Wake, 16, of Hunlock Creek, is a phenomenon in the world of inline skating, also known as Rollerblading.
He’s a likeable and humble high school student who enjoys Boy Scouting and church activities. He has won many competitions and is the only teen ranked in the top 10 inline skaters in the world.
“The biggest accomplishment I have had was this last February,” he said. “I competed in the biggest Rollerblading competition in North America called the Bittercold Showdown. I won third place. First place went to a man from Australia and second place went to a man from France.”
The Bittercold Showdown was held in Royal Oak, Michigan and drew the best inline skaters from around the globe.
Wake’s mom, April, said the family has been in the Back Mountain area for four years. She said the winters here are a challenge for her son’s skating because one of his parents must drive him to the closest indoor skating park if the weather is bad.
In good weather, Wake practices on the backyard ramp his dad, Wes, created for him.
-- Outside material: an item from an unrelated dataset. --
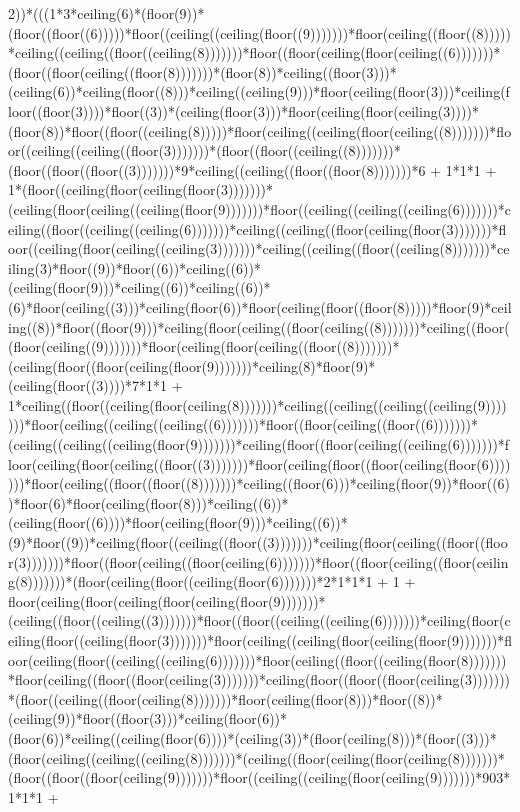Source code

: 2))*(((1*3*ceiling(6)*(floor(9))*(floor((floor((6)))))*floor((ceiling((ceiling(floor((9)))))))*floor(ceiling((floor((8)))))*ceiling((ceiling((floor((ceiling(8)))))))*floor((floor(ceiling(floor(ceiling((6)))))))*(floor((floor(ceiling((floor(8)))))))*(floor(8))*ceiling((floor(3)))*(ceiling(6))*ceiling(floor((8)))*ceiling((ceiling(9)))*floor(ceiling(floor(3)))*ceiling(floor((floor(3))))*floor((3))*(ceiling(floor(3)))*floor(ceiling(floor(ceiling(3))))*(floor(8))*floor((floor((ceiling(8)))))*floor(ceiling((ceiling(floor(ceiling((8)))))))*floor((ceiling((ceiling((floor(3)))))))*(floor((floor((ceiling((8)))))))*(floor((floor((floor((3)))))))*9*ceiling((ceiling((floor((floor(8)))))))*6 + 1*1*1 + 1*(floor((ceiling(floor(ceiling(floor(3)))))))*(ceiling(floor(ceiling((ceiling(floor(9)))))))*floor((ceiling((ceiling((ceiling(6)))))))*ceiling((floor((ceiling((ceiling(6)))))))*ceiling((ceiling((floor(ceiling(floor(3)))))))*floor((ceiling(floor(ceiling((ceiling(3)))))))*ceiling((ceiling((floor((ceiling(8)))))))*ceiling(3)*floor((9))*floor((6))*ceiling((6))*(ceiling(floor(9)))*ceiling((6))*ceiling((6))*(6)*floor(ceiling((3)))*ceiling(floor(6))*floor(ceiling(floor((floor(8)))))*floor(9)*ceiling((8))*floor((floor(9)))*ceiling(floor(ceiling((floor(ceiling((8)))))))*ceiling((floor((floor(ceiling((9)))))))*floor(ceiling(floor(ceiling((floor((8)))))))*(ceiling(floor((floor(ceiling(floor(9)))))))*ceiling(8)*floor(9)*(ceiling(floor((3))))*7*1*1 + 1*ceiling((floor((ceiling(floor(ceiling(8)))))))*ceiling((ceiling((ceiling((ceiling(9)))))))*floor(ceiling((ceiling((ceiling((6)))))))*floor((floor(ceiling((floor((6)))))))*(ceiling((ceiling((ceiling(floor(9)))))))*ceiling(floor((floor(ceiling((ceiling(6)))))))*floor(ceiling(floor(ceiling((floor((3)))))))*floor(ceiling(floor((floor(ceiling(floor(6)))))))*floor(ceiling((floor((floor((8)))))))*ceiling((floor(6)))*ceiling(floor(9))*floor((6))*floor(6)*floor(ceiling(floor(8)))*ceiling((6))*(ceiling(floor((6))))*floor(ceiling(floor(9)))*ceiling((6))*(9)*floor((9))*ceiling(floor((ceiling((floor((3)))))))*ceiling(floor(ceiling((floor((floor(3)))))))*floor((floor(ceiling((floor(ceiling(6)))))))*floor((floor(ceiling((floor(ceiling(8)))))))*(floor(ceiling(floor((ceiling(floor(6)))))))*2*1*1*1 + 1 + floor(ceiling(floor(ceiling(floor(ceiling(floor(9)))))))*(ceiling((floor((ceiling((3)))))))*floor((floor((ceiling((ceiling(6)))))))*ceiling(floor(ceiling(floor((ceiling(floor(3)))))))*floor(ceiling((ceiling(floor(ceiling(floor(9)))))))*floor(ceiling(floor((ceiling((ceiling(6)))))))*floor(ceiling((floor((ceiling(floor(8)))))))*floor(ceiling((floor((floor(ceiling(3)))))))*ceiling(floor((floor((floor(ceiling(3)))))))*(floor((ceiling((floor(ceiling(8)))))))*floor(ceiling(floor(8)))*floor((8))*(ceiling(9))*floor((floor(3)))*ceiling(floor(6))*(floor(6))*ceiling((ceiling(floor(6))))*(ceiling(3))*(floor(ceiling(8)))*(floor((3)))*(floor(ceiling((ceiling((ceiling(8)))))))*(ceiling((floor(ceiling(floor(ceiling(8)))))))*(floor((floor((floor(ceiling(9)))))))*floor((ceiling((ceiling(floor(ceiling(9)))))))*903*1*1*1 +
April used to be afraid when Wake first started skating at age 5. “You become desensitized after a while,” she said. “I do still worry when he does tricks on the Mini-Mega ramp. It is a huge ramp and he gets going very fast.”
Inline skating can be dangerous. Wake says his injuries so far have been minor, citing broken wrists as the most serious he’s experienced.
There are obviously challenges in having a child so talented but April said one of the biggest challenges doesn’t apply in Wake’s case. “Any talented person can become proud,” she said. “Being humble comes naturally to Wake so that hasn’t been too hard to reign in on. He is extremely thankful for his talents.”
Wake will perform this summer at Dorney Park in Allentown. He has just signed on with All Wheel Sports, a performing group which includes inline skaters, skateboarders and bicycle stunt artists. A team from All Wheel Sports made the semi-finals in the seventh season of “America’s Got Talent” and Wake will perform with the group at the park when he is not traveling to competitions.
Does he prefer competitions or performances?
“I like both,” Wake said. “At competitions, I get to try new tricks and push my limits. I enjoy the competitive feeling and I perform well under pressure. At shows, everything is planned and practiced before. It gets a little repetitive after a while but I love to skate for the crowd.”
April sees characteristics in Wake that have allowed him to excel.
“He was blessed with wonderful personality traits that help him be this all-around great kid,” she said. “People like Wake and he loves to meet and talk to people. He is a kind, happy, friendly, athletic person and has great leadership abilities. He does have a competitive nature and all of our kids have this type of internal drive, determination, I guess, that makes their interests not just interests but intense, focused dedication.”
Wake would like more young people to get interested in inline skating and has advice for those who would like to skate.
“You should always wear a helmet and protective knee and elbow pads because even the professional skaters fall,” he said. “If you can, go to a local skatepark and watch skaters; that helps you. If not, you can look up videos on YouTube. Skate with a friend, too, or encourage your friends to skate with you.”
Wake sees skating in his future but has other plans as well. “When I graduate, I want to attend college and study architecture,” he said. “ But I am always looking for new opportunities to help further my skating career and the rollerblading industry.”